FIG 7.

Sestrin2 upregulation enhanced α-synuclein degradation and inhibited caspase 3 activation. (A) Mes 23.5 cells were treated with 20 nM rotenone for 10 h and then with 100 nM bafilomycin A₁ for an additional 2 h. Cells were harvested and immunoblotted for p62 and α-synuclein. (B) After sestrin2 knockdown, cells were incubated with rotenone for an additional 12 h and then were harvested and immunoblotted for sestrin2 and α-synuclein. (C) After sestrin2 overexpression, cells were incubated with rotenone for an additional 12 h. Cells were harvested and immunoblotted for Flag and α-synuclein. (D) After sestrin2 knockdown, cells were treated with 20 nM rotenone for an additional 24 h and immunoblotted for caspase 3. clv, cleaved. (E) After sestrin2 knockdown, cells were treated with rotenone for 20 h and then with metformin (2 mM) for an additional 4 h.

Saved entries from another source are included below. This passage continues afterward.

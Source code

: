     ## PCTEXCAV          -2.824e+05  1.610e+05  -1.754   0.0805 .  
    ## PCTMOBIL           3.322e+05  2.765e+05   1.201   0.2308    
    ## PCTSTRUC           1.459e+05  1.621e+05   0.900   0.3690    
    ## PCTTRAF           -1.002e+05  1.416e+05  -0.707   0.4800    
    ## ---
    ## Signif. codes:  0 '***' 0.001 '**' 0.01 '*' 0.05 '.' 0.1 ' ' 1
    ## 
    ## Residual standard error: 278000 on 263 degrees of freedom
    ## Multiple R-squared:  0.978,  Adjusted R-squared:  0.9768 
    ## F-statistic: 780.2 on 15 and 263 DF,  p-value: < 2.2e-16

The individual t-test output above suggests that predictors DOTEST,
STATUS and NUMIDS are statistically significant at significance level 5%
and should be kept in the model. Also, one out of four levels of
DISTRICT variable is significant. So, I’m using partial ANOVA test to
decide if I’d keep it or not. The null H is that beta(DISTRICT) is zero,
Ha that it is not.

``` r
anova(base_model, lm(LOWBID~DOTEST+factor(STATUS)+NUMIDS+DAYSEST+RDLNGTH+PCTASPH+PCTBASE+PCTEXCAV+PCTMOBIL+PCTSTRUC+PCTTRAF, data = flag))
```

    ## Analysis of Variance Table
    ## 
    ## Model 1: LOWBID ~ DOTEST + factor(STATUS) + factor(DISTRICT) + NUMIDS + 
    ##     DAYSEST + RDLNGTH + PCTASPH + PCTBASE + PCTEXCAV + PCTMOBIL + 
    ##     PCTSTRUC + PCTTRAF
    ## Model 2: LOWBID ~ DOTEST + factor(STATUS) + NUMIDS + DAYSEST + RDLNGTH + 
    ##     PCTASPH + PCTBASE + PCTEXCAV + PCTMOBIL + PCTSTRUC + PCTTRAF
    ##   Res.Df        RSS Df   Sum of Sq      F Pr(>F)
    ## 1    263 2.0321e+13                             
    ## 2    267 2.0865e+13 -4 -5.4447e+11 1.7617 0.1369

Cells were harvested and immunoblotted for caspase 3. (F) After sestrin2 knockdown or sestrin2 overexpression, cells were treated with rotenone for an additional 12 h. Cell viability was assessed with an MTT assay. (G) Cells were treated with rotenone alone or rotenone combined with compound C (20 μM) for 12 h or rotenone for 10 h and bafilomycin A₁ (100 nM) for an additional 2 h. Cell viability was assessed with MTT assay. After sestrin2 overexpression (OE), cells were subjected to the same treatment, and cell viability was assessed with MTT assay. Values are the means ± SEM from three independent experiments. *, P < 0.05; **, P < 0.01.